Study material:
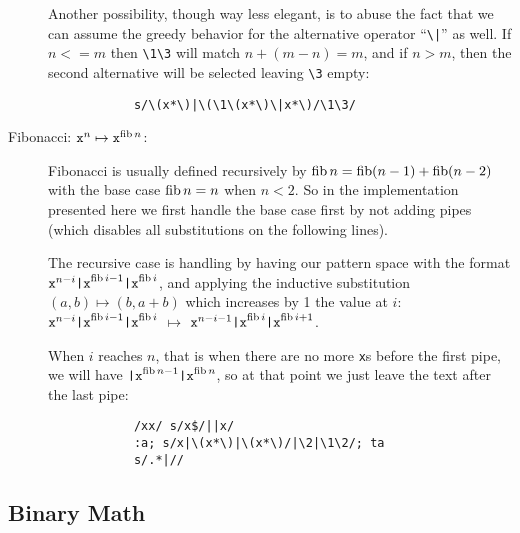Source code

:\begin{description}
		Another possibility, though way less elegant, is to abuse the fact
		that we can assume the greedy behavior for the alternative operator
		``\verb!\|!'' as well.  If $n<=m$ then \verb|\1\3| will match $n +
		(m-n)=m$, and if $n>m$, then the second alternative will be selected
		leaving \verb|\3| empty:
		\begin{Verbatim}
			s/\(x*\)|\(\1\(x*\)\|x*\)/\1\3/
		\end{Verbatim}

	\item[Fibonacci: $\texttt{x}^n\mapsto \texttt{x}^{\mathop{\mathrm{fib}} n}$:]

		Fibonacci is usually defined recursively by $\mathop{\mathrm{fib}} n = \mathop{\mathrm{fib}} (n-1) +
		\mathop{\mathrm{fib}} (n-2)$ with the base case $\mathop{\mathrm{fib}} n = n$ when $n<2$.  So in the
		implementation presented here we first handle the base case first by
		not adding pipes (which disables all substitutions on the following
		lines).

		The recursive case is handling by having our pattern space with the
		format $\texttt{x}^{n-i}\texttt{|x}^{\mathop{\mathrm{fib}} i-1}\texttt{|x}^{\mathop{\mathrm{fib}} i}$,
		and applying the inductive substitution $(a,b)\mapsto (b,a+b)$
		which increases by 1 the value at $i$:
		$\texttt{x}^{n-i}\texttt{|x}^{\mathop{\mathrm{fib}} i-1}\texttt{|x}^{\mathop{\mathrm{fib}} i}$
		$\mapsto$
		$\texttt{x}^{n-i-1}\texttt{|x}^{\mathop{\mathrm{fib}} i}\texttt{|x}^{\mathop{\mathrm{fib}} i+1}$.

		When $i$ reaches $n$, that is when there are no more {\tt x}s before
		the first pipe, we will have $\texttt{|x}^{\mathop{\mathrm{fib}} n-1}\texttt{|x}^{\mathop{\mathrm{fib}} n}$,
		so at that point we just leave the text after the last pipe:

		\begin{Verbatim}
			/xx/ s/x$/||x/
			:a; s/x|\(x*\)|\(x*\)/|\2|\1\2/; ta
			s/.*|//
		\end{Verbatim}

\end{description}

\subsection{Binary Math}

Instructions for the task: The copy you output must match the entries above exactly, except that it has no pictures.

Exercise answer:
Source code

:\begin{description}
		Another possibility, though way less elegant, is to abuse the fact
		that we can assume the greedy behavior for the alternative operator
		``\verb!\|!'' as well.  If $n<=m$ then \verb|\1\3| will match $n +
		(m-n)=m$, and if $n>m$, then the second alternative will be selected
		leaving \verb|\3| empty:
		\begin{Verbatim}
			s/\(x*\)|\(\1\(x*\)\|x*\)/\1\3/
		\end{Verbatim}

	\item[Fibonacci: $\texttt{x}^n\mapsto \texttt{x}^{\mathop{\mathrm{fib}} n}$:]

		Fibonacci is usually defined recursively by $\mathop{\mathrm{fib}} n = \mathop{\mathrm{fib}} (n-1) +
		\mathop{\mathrm{fib}} (n-2)$ with the base case $\mathop{\mathrm{fib}} n = n$ when $n<2$.  So in the
		implementation presented here we first handle the base case first by
		not adding pipes (which disables all substitutions on the following
		lines).

		The recursive case is handling by having our pattern space with the
		format $\texttt{x}^{n-i}\texttt{|x}^{\mathop{\mathrm{fib}} i-1}\texttt{|x}^{\mathop{\mathrm{fib}} i}$,
		and applying the inductive substitution $(a,b)\mapsto (b,a+b)$
		which increases by 1 the value at $i$:
		$\texttt{x}^{n-i}\texttt{|x}^{\mathop{\mathrm{fib}} i-1}\texttt{|x}^{\mathop{\mathrm{fib}} i}$
		$\mapsto$
		$\texttt{x}^{n-i-1}\texttt{|x}^{\mathop{\mathrm{fib}} i}\texttt{|x}^{\mathop{\mathrm{fib}} i+1}$.

		When $i$ reaches $n$, that is when there are no more {\tt x}s before
		the first pipe, we will have $\texttt{|x}^{\mathop{\mathrm{fib}} n-1}\texttt{|x}^{\mathop{\mathrm{fib}} n}$,
		so at that point we just leave the text after the last pipe:

		\begin{Verbatim}
			/xx/ s/x$/||x/
			:a; s/x|\(x*\)|\(x*\)/|\2|\1\2/; ta
			s/.*|//
		\end{Verbatim}

\end{description}

\subsection{Binary Math}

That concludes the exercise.